HOW TO COMPLETE THIS TASK :: From the line containing "autoencoder & 0.0737" to the end of the entries, return every line exactly, both ends included, and add nothing.

DATA EXCERPTS ::
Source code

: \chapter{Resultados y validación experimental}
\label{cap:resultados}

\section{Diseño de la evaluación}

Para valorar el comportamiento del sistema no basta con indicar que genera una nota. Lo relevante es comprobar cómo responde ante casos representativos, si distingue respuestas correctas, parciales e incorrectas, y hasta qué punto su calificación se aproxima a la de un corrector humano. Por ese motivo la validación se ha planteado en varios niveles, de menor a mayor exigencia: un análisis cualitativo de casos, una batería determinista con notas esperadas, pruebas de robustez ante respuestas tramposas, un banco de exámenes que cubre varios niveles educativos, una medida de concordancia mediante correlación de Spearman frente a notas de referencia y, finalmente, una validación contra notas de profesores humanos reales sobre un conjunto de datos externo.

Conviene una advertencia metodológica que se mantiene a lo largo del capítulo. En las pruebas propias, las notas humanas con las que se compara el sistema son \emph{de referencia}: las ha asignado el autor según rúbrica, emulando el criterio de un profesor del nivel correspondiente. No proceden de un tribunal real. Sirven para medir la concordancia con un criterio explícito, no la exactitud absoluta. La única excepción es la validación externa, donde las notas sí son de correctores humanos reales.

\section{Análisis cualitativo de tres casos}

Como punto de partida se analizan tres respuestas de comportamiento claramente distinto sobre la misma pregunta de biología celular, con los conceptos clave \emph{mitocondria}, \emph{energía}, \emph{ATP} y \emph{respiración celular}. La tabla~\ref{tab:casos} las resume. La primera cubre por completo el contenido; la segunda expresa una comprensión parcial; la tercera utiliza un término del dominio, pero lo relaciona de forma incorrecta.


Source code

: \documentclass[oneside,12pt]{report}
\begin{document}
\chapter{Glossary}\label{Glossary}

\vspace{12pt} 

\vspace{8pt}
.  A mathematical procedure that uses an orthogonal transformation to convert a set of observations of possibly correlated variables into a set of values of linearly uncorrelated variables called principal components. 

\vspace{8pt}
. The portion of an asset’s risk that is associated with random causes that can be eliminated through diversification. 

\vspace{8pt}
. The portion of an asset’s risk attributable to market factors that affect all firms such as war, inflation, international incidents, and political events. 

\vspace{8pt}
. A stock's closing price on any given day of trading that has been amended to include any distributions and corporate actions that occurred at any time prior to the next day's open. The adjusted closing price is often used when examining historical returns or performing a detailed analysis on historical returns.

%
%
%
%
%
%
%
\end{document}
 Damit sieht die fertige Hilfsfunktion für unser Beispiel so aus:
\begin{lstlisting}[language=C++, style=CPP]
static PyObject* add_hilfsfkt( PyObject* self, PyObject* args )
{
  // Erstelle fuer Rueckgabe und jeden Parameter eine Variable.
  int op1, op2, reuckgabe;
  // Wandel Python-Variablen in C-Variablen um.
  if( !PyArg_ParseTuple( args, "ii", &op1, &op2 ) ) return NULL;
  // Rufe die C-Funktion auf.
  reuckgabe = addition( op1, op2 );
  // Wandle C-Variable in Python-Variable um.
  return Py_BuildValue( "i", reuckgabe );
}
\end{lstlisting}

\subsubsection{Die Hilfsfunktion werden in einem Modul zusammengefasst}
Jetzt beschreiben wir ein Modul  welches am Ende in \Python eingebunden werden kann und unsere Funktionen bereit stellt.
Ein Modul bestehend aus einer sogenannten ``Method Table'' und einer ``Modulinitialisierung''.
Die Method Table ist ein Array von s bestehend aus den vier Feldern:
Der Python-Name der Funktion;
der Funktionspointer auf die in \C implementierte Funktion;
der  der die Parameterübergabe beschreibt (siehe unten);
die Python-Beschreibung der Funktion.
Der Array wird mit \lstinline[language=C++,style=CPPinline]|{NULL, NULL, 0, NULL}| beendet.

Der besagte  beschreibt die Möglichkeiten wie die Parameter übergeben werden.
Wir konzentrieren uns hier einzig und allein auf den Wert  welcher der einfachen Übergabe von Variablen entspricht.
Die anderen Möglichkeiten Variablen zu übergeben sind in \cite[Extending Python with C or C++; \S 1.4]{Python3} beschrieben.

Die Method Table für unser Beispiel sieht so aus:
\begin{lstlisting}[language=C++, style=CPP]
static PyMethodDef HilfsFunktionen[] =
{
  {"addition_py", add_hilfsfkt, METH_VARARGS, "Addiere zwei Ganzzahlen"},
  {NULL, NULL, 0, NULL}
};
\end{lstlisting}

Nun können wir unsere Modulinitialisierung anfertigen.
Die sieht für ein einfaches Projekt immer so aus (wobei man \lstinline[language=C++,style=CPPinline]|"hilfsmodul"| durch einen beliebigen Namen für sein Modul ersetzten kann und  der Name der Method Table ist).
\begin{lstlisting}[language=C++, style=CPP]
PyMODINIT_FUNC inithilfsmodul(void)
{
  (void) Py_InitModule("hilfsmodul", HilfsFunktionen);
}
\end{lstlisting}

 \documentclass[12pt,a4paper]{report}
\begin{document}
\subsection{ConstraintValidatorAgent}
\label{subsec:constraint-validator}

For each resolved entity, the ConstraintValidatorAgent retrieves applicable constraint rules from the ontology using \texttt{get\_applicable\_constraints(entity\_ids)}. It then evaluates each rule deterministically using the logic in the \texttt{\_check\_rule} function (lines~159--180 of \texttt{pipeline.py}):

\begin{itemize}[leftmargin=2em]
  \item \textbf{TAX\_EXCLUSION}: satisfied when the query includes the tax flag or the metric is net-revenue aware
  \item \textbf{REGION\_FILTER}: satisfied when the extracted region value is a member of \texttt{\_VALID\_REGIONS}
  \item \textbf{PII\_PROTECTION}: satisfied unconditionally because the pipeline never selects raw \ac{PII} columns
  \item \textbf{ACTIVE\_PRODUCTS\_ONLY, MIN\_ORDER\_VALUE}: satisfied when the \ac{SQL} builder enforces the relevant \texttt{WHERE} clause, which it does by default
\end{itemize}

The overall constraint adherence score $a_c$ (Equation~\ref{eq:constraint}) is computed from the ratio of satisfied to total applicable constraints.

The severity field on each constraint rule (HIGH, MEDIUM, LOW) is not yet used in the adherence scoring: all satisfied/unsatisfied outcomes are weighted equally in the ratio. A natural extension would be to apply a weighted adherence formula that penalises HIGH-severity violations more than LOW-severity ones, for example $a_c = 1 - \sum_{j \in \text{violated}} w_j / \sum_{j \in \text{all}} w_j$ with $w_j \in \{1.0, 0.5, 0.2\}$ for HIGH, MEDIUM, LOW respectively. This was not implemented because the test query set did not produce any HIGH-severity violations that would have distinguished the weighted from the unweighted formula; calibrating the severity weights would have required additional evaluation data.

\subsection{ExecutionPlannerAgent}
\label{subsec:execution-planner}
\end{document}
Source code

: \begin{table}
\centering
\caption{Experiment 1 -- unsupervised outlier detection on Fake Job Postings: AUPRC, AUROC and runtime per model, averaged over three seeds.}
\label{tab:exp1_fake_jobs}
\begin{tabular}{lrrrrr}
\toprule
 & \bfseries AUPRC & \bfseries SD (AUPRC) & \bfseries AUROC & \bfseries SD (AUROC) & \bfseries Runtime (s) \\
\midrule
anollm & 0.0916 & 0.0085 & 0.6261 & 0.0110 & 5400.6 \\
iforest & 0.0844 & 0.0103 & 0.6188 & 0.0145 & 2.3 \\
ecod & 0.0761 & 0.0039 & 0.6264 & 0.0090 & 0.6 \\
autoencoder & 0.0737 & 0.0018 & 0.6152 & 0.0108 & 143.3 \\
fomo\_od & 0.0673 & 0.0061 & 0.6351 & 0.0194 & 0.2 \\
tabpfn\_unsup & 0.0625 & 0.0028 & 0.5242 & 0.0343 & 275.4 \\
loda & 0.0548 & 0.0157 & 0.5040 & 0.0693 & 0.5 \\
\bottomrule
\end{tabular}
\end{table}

COMPLETED EXERCISE ::
autoencoder & 0.0737 & 0.0018 & 0.6152 & 0.0108 & 143.3 \\
fomo\_od & 0.0673 & 0.0061 & 0.6351 & 0.0194 & 0.2 \\
tabpfn\_unsup & 0.0625 & 0.0028 & 0.5242 & 0.0343 & 275.4 \\
loda & 0.0548 & 0.0157 & 0.5040 & 0.0693 & 0.5 \\
\bottomrule
\end{tabular}
\end{table}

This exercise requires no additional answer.